Deriving the normal distance from the origin to the decision surface

While studying discriminant functions for linear classification, I encountered the following:

.. if $\textbf{x}$ is a point on the decision surface, then $y(\textbf{x}) = 0$, and so the normal distance from the origin to the decision surface is given by:

$$ \frac{\textbf{w}^T \textbf{x}}{\lvert\lvert \textbf{w} \lvert\lvert} = -\frac{w_0}{\lvert\lvert \textbf{w} \lvert\lvert} \tag 1 $$

Where $\textbf{w}$ is a weight vector, and $w_0$ is a bias. In an attempt to derive the above formula I tried the following:

\begin{align*} & \textbf{w}^T \textbf{x} + w_0 = 0 \tag 2\\ & \textbf{w}^T \textbf{x} = -w_0 \tag 3 \end{align*}

After which I am basically stuck. I think that the author gets about from equation $(3)$ to equation $(1)$ by normalising. But isn't calculating the normal (perpendicular) distance quite separate from normalising a vector? Secondly, how does equation $(1)$ translate into the normal distance being $ - \frac{w_0}{\lvert\lvert \textbf{w} \lvert\lvert}$ i.e. How is the quantity $\frac{\textbf{w}^T \textbf{x}}{\lvert\lvert \textbf{w} \lvert\lvert}$ the normal distance ?

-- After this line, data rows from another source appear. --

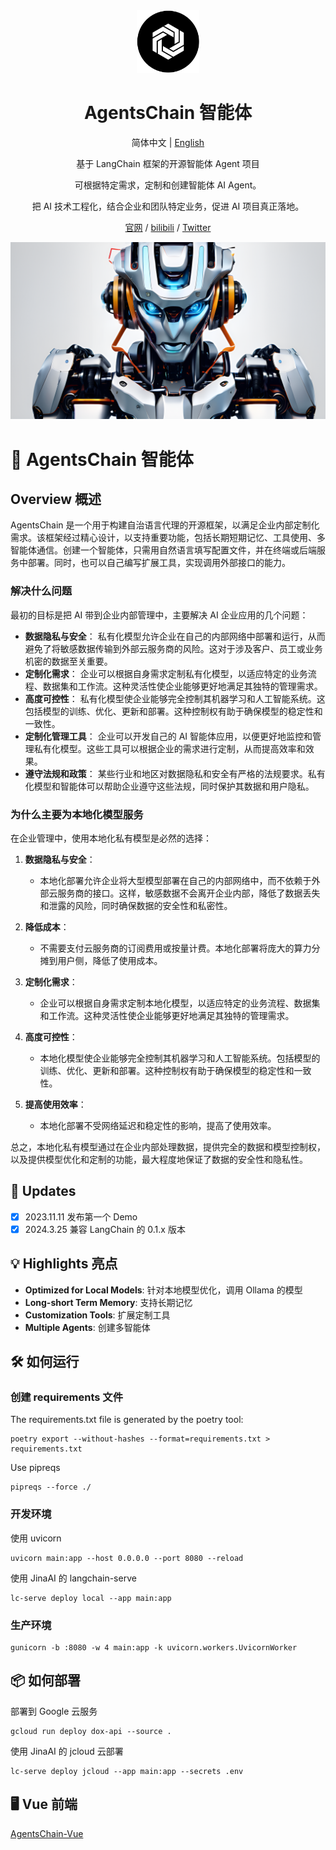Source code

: <div align="center" width="100px">
 <picture>
   <img width="100" src="./public/logo.png">
 </picture>
</div>

<div align="center">

<h1>AgentsChain 智能体</h1>

简体中文 | [English](./README_en.md)

基于 LangChain 框架的开源智能体 Agent 项目

可根据特定需求，定制和创建智能体 AI Agent。

把 AI 技术工程化，结合企业和团队特定业务，促进 AI 项目真正落地。

[官网](https://appchain.ai) / [bilibili](https://space.bilibili.com/3546377294449206) / [Twitter](https://twitter.com/AppChainAI)

</div>

![cover](./public/banner.png)

# 🤖 AgentsChain 智能体

## Overview 概述

AgentsChain 是一个用于构建自治语言代理的开源框架，以满足企业内部定制化需求。该框架经过精心设计，以支持重要功能，包括长期短期记忆、工具使用、多智能体通信。创建一个智能体，只需用自然语言填写配置文件，并在终端或后端服务中部署。同时，也可以自己编写扩展工具，实现调用外部接口的能力。

### 解决什么问题

最初的目标是把 AI 带到企业内部管理中，主要解决 AI 企业应用的几个问题：

- **数据隐私与安全**：
私有化模型允许企业在自己的内部网络中部署和运行，从而避免了将敏感数据传输到外部云服务商的风险。这对于涉及客户、员工或业务机密的数据至关重要。
- **定制化需求**：
企业可以根据自身需求定制私有化模型，以适应特定的业务流程、数据集和工作流。这种灵活性使企业能够更好地满足其独特的管理需求。
- **高度可控性**：
私有化模型使企业能够完全控制其机器学习和人工智能系统。这包括模型的训练、优化、更新和部署。这种控制权有助于确保模型的稳定性和一致性。
- **定制化管理工具**：
企业可以开发自己的 AI 智能体应用，以便更好地监控和管理私有化模型。这些工具可以根据企业的需求进行定制，从而提高效率和效果。
- **遵守法规和政策**：
某些行业和地区对数据隐私和安全有严格的法规要求。私有化模型和智能体可以帮助企业遵守这些法规，同时保护其数据和用户隐私。

### 为什么主要为本地化模型服务

在企业管理中，使用本地化私有模型是必然的选择：

1. **数据隐私与安全**：
    - 本地化部署允许企业将大型模型部署在自己的内部网络中，而不依赖于外部云服务商的接口。这样，敏感数据不会离开企业内部，降低了数据丢失和泄露的风险，同时确保数据的安全性和私密性。

2. **降低成本**：
    - 不需要支付云服务商的订阅费用或按量计费。本地化部署将庞大的算力分摊到用户侧，降低了使用成本。

3. **定制化需求**：
    - 企业可以根据自身需求定制本地化模型，以适应特定的业务流程、数据集和工作流。这种灵活性使企业能够更好地满足其独特的管理需求。

4. **高度可控性**：
    - 本地化模型使企业能够完全控制其机器学习和人工智能系统。包括模型的训练、优化、更新和部署。这种控制权有助于确保模型的稳定性和一致性。

5. **提高使用效率**：
    - 本地化部署不受网络延迟和稳定性的影响，提高了使用效率。

总之，本地化私有模型通过在企业内部处理数据，提供完全的数据和模型控制权，以及提供模型优化和定制的功能，最大程度地保证了数据的安全性和隐私性。

## 📢 Updates

- [x] 2023.11.11 发布第一个 Demo
- [x] 2024.3.25 兼容 LangChain 的 0.1.x 版本

## 💡 Highlights 亮点

- **Optimized for Local Models**: 针对本地模型优化，调用 Ollama 的模型
- **Long-short Term Memory**: 支持长期记忆
- **Customization Tools**: 扩展定制工具
- **Multiple Agents**: 创建多智能体

## 🛠️ 如何运行

### 创建 requirements 文件

The requirements.txt file is generated by the poetry tool:

```shell
poetry export --without-hashes --format=requirements.txt > requirements.txt
```

Use pipreqs

```shell
pipreqs --force ./
```

### 开发环境

使用 uvicorn

```shell
uvicorn main:app --host 0.0.0.0 --port 8080 --reload
```

使用 JinaAI 的 langchain-serve

```shell
lc-serve deploy local --app main:app
```

### 生产环境

```shell
gunicorn -b :8080 -w 4 main:app -k uvicorn.workers.UvicornWorker
```

## 📦 如何部署

部署到 Google 云服务

```shell
gcloud run deploy dox-api --source .
```

使用 JinaAI 的 jcloud 云部署

```shell
lc-serve deploy jcloud --app main:app --secrets .env
```

## 🖥️ Vue 前端

[AgentsChain-Vue](https://github.com/lalolv/AgentsChain-Vue)
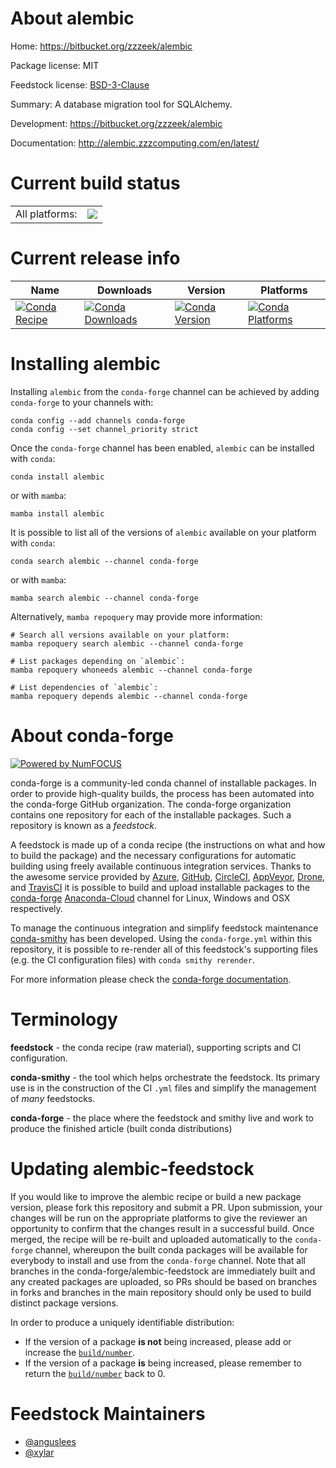 About alembic
=============

Home: https://bitbucket.org/zzzeek/alembic

Package license: MIT

Feedstock license: [BSD-3-Clause](https://github.com/conda-forge/alembic-feedstock/blob/main/LICENSE.txt)

Summary: A database migration tool for SQLAlchemy.

Development: https://bitbucket.org/zzzeek/alembic

Documentation: http://alembic.zzzcomputing.com/en/latest/

Current build status
====================


<table><tr><td>All platforms:</td>
    <td>
      <a href="https://dev.azure.com/conda-forge/feedstock-builds/_build/latest?definitionId=2676&branchName=main">
        <img src="https://dev.azure.com/conda-forge/feedstock-builds/_apis/build/status/alembic-feedstock?branchName=main">
      </a>
    </td>
  </tr>
</table>

Current release info
====================

| Name | Downloads | Version | Platforms |
| --- | --- | --- | --- |
| [![Conda Recipe](https://img.shields.io/badge/recipe-alembic-green.svg)](https://anaconda.org/conda-forge/alembic) | [![Conda Downloads](https://img.shields.io/conda/dn/conda-forge/alembic.svg)](https://anaconda.org/conda-forge/alembic) | [![Conda Version](https://img.shields.io/conda/vn/conda-forge/alembic.svg)](https://anaconda.org/conda-forge/alembic) | [![Conda Platforms](https://img.shields.io/conda/pn/conda-forge/alembic.svg)](https://anaconda.org/conda-forge/alembic) |

Installing alembic
==================

Installing `alembic` from the `conda-forge` channel can be achieved by adding `conda-forge` to your channels with:

```
conda config --add channels conda-forge
conda config --set channel_priority strict
```

Once the `conda-forge` channel has been enabled, `alembic` can be installed with `conda`:

```
conda install alembic
```

or with `mamba`:

```
mamba install alembic
```

It is possible to list all of the versions of `alembic` available on your platform with `conda`:

```
conda search alembic --channel conda-forge
```

or with `mamba`:

```
mamba search alembic --channel conda-forge
```

Alternatively, `mamba repoquery` may provide more information:

```
# Search all versions available on your platform:
mamba repoquery search alembic --channel conda-forge

# List packages depending on `alembic`:
mamba repoquery whoneeds alembic --channel conda-forge

# List dependencies of `alembic`:
mamba repoquery depends alembic --channel conda-forge
```


About conda-forge
=================

[![Powered by
NumFOCUS](https://img.shields.io/badge/powered%20by-NumFOCUS-orange.svg?style=flat&colorA=E1523D&colorB=007D8A)](https://numfocus.org)

conda-forge is a community-led conda channel of installable packages.
In order to provide high-quality builds, the process has been automated into the
conda-forge GitHub organization. The conda-forge organization contains one repository
for each of the installable packages. Such a repository is known as a *feedstock*.

A feedstock is made up of a conda recipe (the instructions on what and how to build
the package) and the necessary configurations for automatic building using freely
available continuous integration services. Thanks to the awesome service provided by
[Azure](https://azure.microsoft.com/en-us/services/devops/), [GitHub](https://github.com/),
[CircleCI](https://circleci.com/), [AppVeyor](https://www.appveyor.com/),
[Drone](https://cloud.drone.io/welcome), and [TravisCI](https://travis-ci.com/)
it is possible to build and upload installable packages to the
[conda-forge](https://anaconda.org/conda-forge) [Anaconda-Cloud](https://anaconda.org/)
channel for Linux, Windows and OSX respectively.

To manage the continuous integration and simplify feedstock maintenance
[conda-smithy](https://github.com/conda-forge/conda-smithy) has been developed.
Using the ``conda-forge.yml`` within this repository, it is possible to re-render all of
this feedstock's supporting files (e.g. the CI configuration files) with ``conda smithy rerender``.

For more information please check the [conda-forge documentation](https://conda-forge.org/docs/).

Terminology
===========

**feedstock** - the conda recipe (raw material), supporting scripts and CI configuration.

**conda-smithy** - the tool which helps orchestrate the feedstock.
                   Its primary use is in the construction of the CI ``.yml`` files
                   and simplify the management of *many* feedstocks.

**conda-forge** - the place where the feedstock and smithy live and work to
                  produce the finished article (built conda distributions)


Updating alembic-feedstock
==========================

If you would like to improve the alembic recipe or build a new
package version, please fork this repository and submit a PR. Upon submission,
your changes will be run on the appropriate platforms to give the reviewer an
opportunity to confirm that the changes result in a successful build. Once
merged, the recipe will be re-built and uploaded automatically to the
`conda-forge` channel, whereupon the built conda packages will be available for
everybody to install and use from the `conda-forge` channel.
Note that all branches in the conda-forge/alembic-feedstock are
immediately built and any created packages are uploaded, so PRs should be based
on branches in forks and branches in the main repository should only be used to
build distinct package versions.

In order to produce a uniquely identifiable distribution:
 * If the version of a package **is not** being increased, please add or increase
   the [``build/number``](https://docs.conda.io/projects/conda-build/en/latest/resources/define-metadata.html#build-number-and-string).
 * If the version of a package **is** being increased, please remember to return
   the [``build/number``](https://docs.conda.io/projects/conda-build/en/latest/resources/define-metadata.html#build-number-and-string)
   back to 0.

Feedstock Maintainers
=====================

* [@anguslees](https://github.com/anguslees/)
* [@xylar](https://github.com/xylar/)

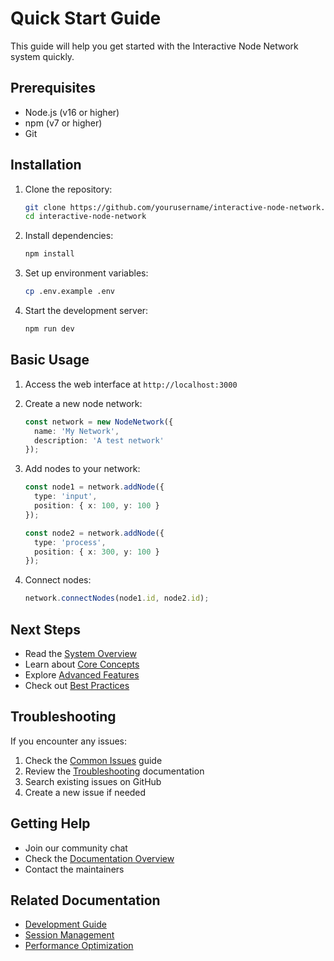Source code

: # Quick Start Guide

This guide will help you get started with the Interactive Node Network system quickly.

## Prerequisites

- Node.js (v16 or higher)
- npm (v7 or higher)
- Git

## Installation

1. Clone the repository:
   ```bash
   git clone https://github.com/yourusername/interactive-node-network.git
   cd interactive-node-network
   ```

2. Install dependencies:
   ```bash
   npm install
   ```

3. Set up environment variables:
   ```bash
   cp .env.example .env
   ```

4. Start the development server:
   ```bash
   npm run dev
   ```

## Basic Usage

1. Access the web interface at `http://localhost:3000`
2. Create a new node network:
   ```typescript
   const network = new NodeNetwork({
     name: 'My Network',
     description: 'A test network'
   });
   ```

3. Add nodes to your network:
   ```typescript
   const node1 = network.addNode({
     type: 'input',
     position: { x: 100, y: 100 }
   });

   const node2 = network.addNode({
     type: 'process',
     position: { x: 300, y: 100 }
   });
   ```

4. Connect nodes:
   ```typescript
   network.connectNodes(node1.id, node2.id);
   ```

## Next Steps

- Read the [System Overview](./system-overview.md)
- Learn about [Core Concepts](./core-concepts.md)
- Explore [Advanced Features](../tutorials/advanced-features.md)
- Check out [Best Practices](../best-practices/development.md)

## Troubleshooting

If you encounter any issues:

1. Check the [Common Issues](../reference/common-issues.md) guide
2. Review the [Troubleshooting](../reference/troubleshooting.md) documentation
3. Search existing issues on GitHub
4. Create a new issue if needed

## Getting Help

- Join our community chat
- Check the [Documentation Overview](../documentation-overview.md)
- Contact the maintainers

## Related Documentation

- [Development Guide](../guides/development-guide.md)
- [Session Management](../guides/session-management.md)
- [Performance Optimization](../performance/optimization.md) 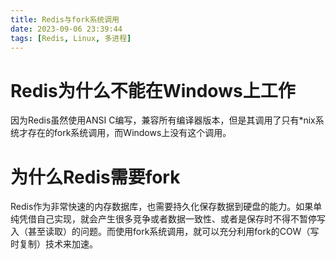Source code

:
 ```yaml
---
title: Redis与fork系统调用
date: 2023-09-06 23:39:44
tags: [Redis, Linux, 多进程]
---
```

# Redis为什么不能在Windows上工作

因为Redis虽然使用ANSI C编写，兼容所有编译器版本，但是其调用了只有*nix系统才存在的fork系统调用，而Windows上没有这个调用。



# 为什么Redis需要fork

Redis作为非常快速的内存数据库，也需要持久化保存数据到硬盘的能力。如果单纯凭借自己实现，就会产生很多竞争或者数据一致性、或者是保存时不得不暂停写入（甚至读取）的问题。而使用fork系统调用，就可以充分利用fork的COW（写时复制）技术来加速。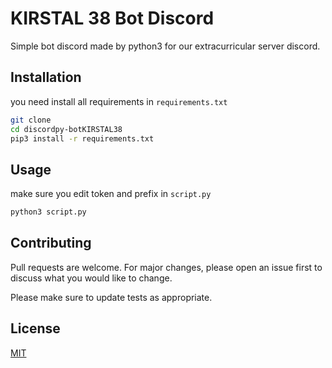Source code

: # KIRSTAL 38 Bot Discord

Simple bot discord made by python3 for our extracurricular server discord.

## Installation

you need install all requirements in `requirements.txt`
```bash
git clone
cd discordpy-botKIRSTAL38
pip3 install -r requirements.txt
```

## Usage

make sure you edit token and prefix in `script.py`

```bash
python3 script.py
```

## Contributing
Pull requests are welcome. For major changes, please open an issue first to discuss what you would like to change.

Please make sure to update tests as appropriate.

## License
[MIT](https://choosealicense.com/licenses/mit/)
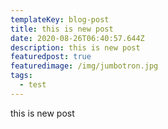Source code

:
 ```yaml
---
templateKey: blog-post
title: this is new post
date: 2020-08-26T06:40:57.644Z
description: this is new post
featuredpost: true
featuredimage: /img/jumbotron.jpg
tags:
  - test
---
```

this is new post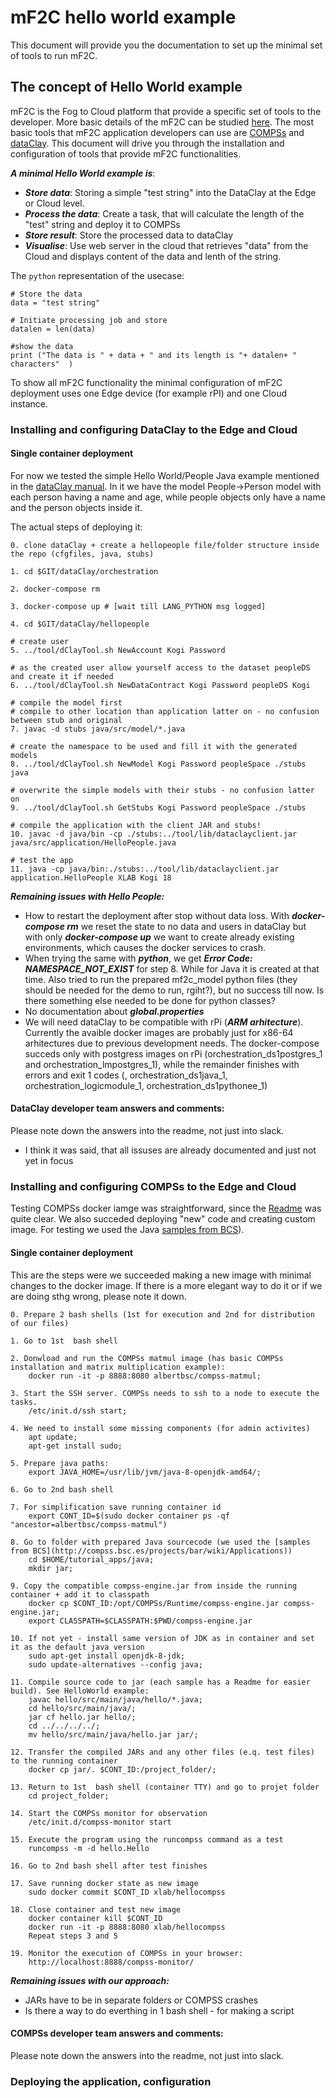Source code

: # mF2C hello world example

This document will provide you the documentation to set up the minimal set of tools to run mF2C.

## The concept of Hello World example
mF2C is the Fog to Cloud platform that provide a specific set of tools to the developer. More basic details of the mF2C can be studied [here](http://www.mf2c-project.eu/). The most basic tools that mF2C application developers can use are [COMPSs](https://github.com/mF2C/COMPSs) and [dataClay](https://github.com/mF2C/dataClay). This document will drive you through the installation and configuration of tools that provide mF2C functionalities. 

***A minimal Hello World example is***:

 * ***Store data***: Storing a simple "test string" into the DataClay at the Edge or Cloud level.
 * ***Process the data***: Create a task, that will calculate the length of the "test" string and deploy it to COMPSs
 * ***Store result***: Store the processed data to dataClay
 * ***Visualise***: Use web server in the cloud that retrieves "data" from the Cloud and displays content of the data and lenth of the string.

 The ```python``` representation of the usecase:

 ```
 # Store the data
 data = "test string"

 # Initiate processing job and store
 datalen = len(data)

 #show the data
 print ("The data is " + data + " and its length is "+ datalen+ " characters"  )

 ```


To show all mF2C functionality the minimal configuration of mF2C deployment uses one Edge device (for example rPI) and one Cloud instance. 

### Installing and configuring DataClay to the Edge and Cloud

#### Single container deployment

For now we tested the simple Hello World/People Java example mentioned in the [dataClay manual](https://github.com/mF2C/dataClay/blob/master/manual/dataClay-Manual.pdf). In it we have the model People->Person model with each person having a name and age, while people objects only have a name and the person objects inside it.

The actual steps of deploying it:
```
0. clone dataClay + create a hellopeople file/folder structure inside the repo (cfgfiles, java, stubs)

1. cd $GIT/dataClay/orchestration

2. docker-compose rm

3. docker-compose up # [wait till LANG_PYTHON msg logged]

4. cd $GIT/dataClay/hellopeople

# create user
5. ../tool/dClayTool.sh NewAccount Kogi Password

# as the created user allow yourself access to the dataset peopleDS and create it if needed
6. ../tool/dClayTool.sh NewDataContract Kogi Password peopleDS Kogi

# compile the model first
# compile to other location than application latter on - no confusion between stub and original
7. javac -d stubs java/src/model/*.java

# create the namespace to be used and fill it with the generated models
8. ../tool/dClayTool.sh NewModel Kogi Password peopleSpace ./stubs java

# overwrite the simple models with their stubs - no confusion latter on
9. ../tool/dClayTool.sh GetStubs Kogi Password peopleSpace ./stubs

# compile the application with the client JAR and stubs!
10. javac -d java/bin -cp ./stubs:../tool/lib/dataclayclient.jar java/src/application/HelloPeople.java

# test the app
11. java -cp java/bin:./stubs:../tool/lib/dataclayclient.jar application.HelloPeople XLAB Kogi 18
```
***Remaining issues with Hello People:***
* How to restart the deployment after stop without data loss. With ***docker-compose rm*** we reset the state to no data and users in dataClay but with only ***docker-compose up*** we want to create already existing environments, which causes the docker services to crash.
* When trying the same with ***python***, we get ***Error Code: NAMESPACE_NOT_EXIST*** for step 8. While for Java it is created at that time. Also tried to run the prepared mf2c_model python files (they should be needed for the demo to run, rgiht?), but no success till now. Is there something else needed to be done for python classes?
* No documentation about ***global.properties***
* We will need dataClay to be compatible with rPi (***ARM arhitecture***). Currently the avaible docker images are probably just for x86-64 arhitectures due to previous development needs. The docker-compose succeds only with postgress images on rPi (orchestration_ds1postgres_1 and orchestration_lmpostgres_1), while the remainder finishes with errors and exit 1 codes (, orchestration_ds1java_1, orchestration_logicmodule_1, orchestration_ds1pythonee_1)

#### DataClay developer team answers and comments:

Please note down the answers into the readme, not just into slack.

* I think it was said, that all issuses are already documented and just not yet in focus 

### Installing and configuring COMPSs to the Edge and Cloud

Testing COMPSs docker iamge was straightforward, since the [Readme](https://github.com/mF2C/COMPSs/blob/master/README.md) was quite clear. We also succeded deploying "new" code and creating custom image. For testing we used the Java [samples from BCS](http://compss.bsc.es/projects/bar/wiki/Applications)).

#### Single container deployment

This are the steps were we succeeded making a new image with minimal changes to the docker image. If there is a more elegant way to do it or if we are doing sthg wrong, please note it down.

```
0. Prepare 2 bash shells (1st for execution and 2nd for distribution of our files)

1. Go to 1st  bash shell

2. Donwload and run the COMPSs matmul image (has basic COMPSs installation and matrix multiplication example):
    docker run -it -p 8888:8080 albertbsc/compss-matmul;

3. Start the SSH server. COMPSs needs to ssh to a node to execute the tasks.
    /etc/init.d/ssh start;

4. We need to install some missing components (for admin activites)
    apt update;
    apt-get install sudo;

5. Prepare java paths:
    export JAVA_HOME=/usr/lib/jvm/java-8-openjdk-amd64/;

6. Go to 2nd bash shell

7. For simplification save running container id
    export CONT_ID=$(sudo docker container ps -qf "ancestor=albertbsc/compss-matmul")

8. Go to folder with prepared Java sourcecode (we used the [samples from BCS](http://compss.bsc.es/projects/bar/wiki/Applications))
    cd $HOME/tutorial_apps/java;
    mkdir jar;

9. Copy the compatible compss-engine.jar from inside the running container + add it to classpath
    docker cp $CONT_ID:/opt/COMPSs/Runtime/compss-engine.jar compss-engine.jar;
    export CLASSPATH=$CLASSPATH:$PWD/compss-engine.jar

10. If not yet - install same version of JDK as in container and set it as the default java version
    sudo apt-get install openjdk-8-jdk;
    sudo update-alternatives --config java;

11. Compile source code to jar (each sample has a Readme for easier build). See HelloWorld example:
    javac hello/src/main/java/hello/*.java;
    cd hello/src/main/java/;
    jar cf hello.jar hello/;
    cd ../../../../;
    mv hello/src/main/java/hello.jar jar/;

12. Transfer the compiled JARs and any other files (e.q. test files) to the running container
    docker cp jar/. $CONT_ID:/project_folder/;

13. Return to 1st  bash shell (container TTY) and go to projet folder
    cd project_folder;

14. Start the COMPSs monitor for observation
    /etc/init.d/compss-monitor start

15. Execute the program using the runcompss command as a test
    runcompss -m -d hello.Hello

16. Go to 2nd bash shell after test finishes

17. Save running docker state as new image
    sudo docker commit $CONT_ID xlab/hellocompss

18. Close container and test new image
    docker container kill $CONT_ID
    docker run -it -p 8888:8080 xlab/hellocompss
    Repeat steps 3 and 5

19. Monitor the execution of COMPSs in your browser:
    http://localhost:8888/compss-monitor/
```
***Remaining issues with our approach:***
* JARs have to be in separate folders or COMPSS crashes
* Is there a way to do everthing in 1 bash shell - for making a script


#### COMPSs developer team answers and comments:

Please note down the answers into the readme, not just into slack.

### Deploying the application, configuration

I encountered the same confusion - it's one of the few places Bishop is unclear. I derived the distance from the origin to the hyperplane in a different way. Since we know that $w$ is orthogonal to the hyperplane, we know that the point $x'$ on the hyperplane that is closest to the origin can be represented as $x'=\alpha w$ for some scalar $\alpha$. Then, since $x'$ is on the hyperplane, we know that $w^T x' + w_0=0 \Rightarrow \alpha w^Tw+w_0=0 \Rightarrow \alpha=\frac{-w_0}{||w||^2}$. The the distance from $x'$ to the origin is just $||x'||=||\alpha w||=\alpha*||w||=\frac{-w_0}{||w||^2}||w||=\frac{-w_0}{||w||}$. This assumes that $w_0$ is negative, but if you want signed distances, you can modify things to fit your convention.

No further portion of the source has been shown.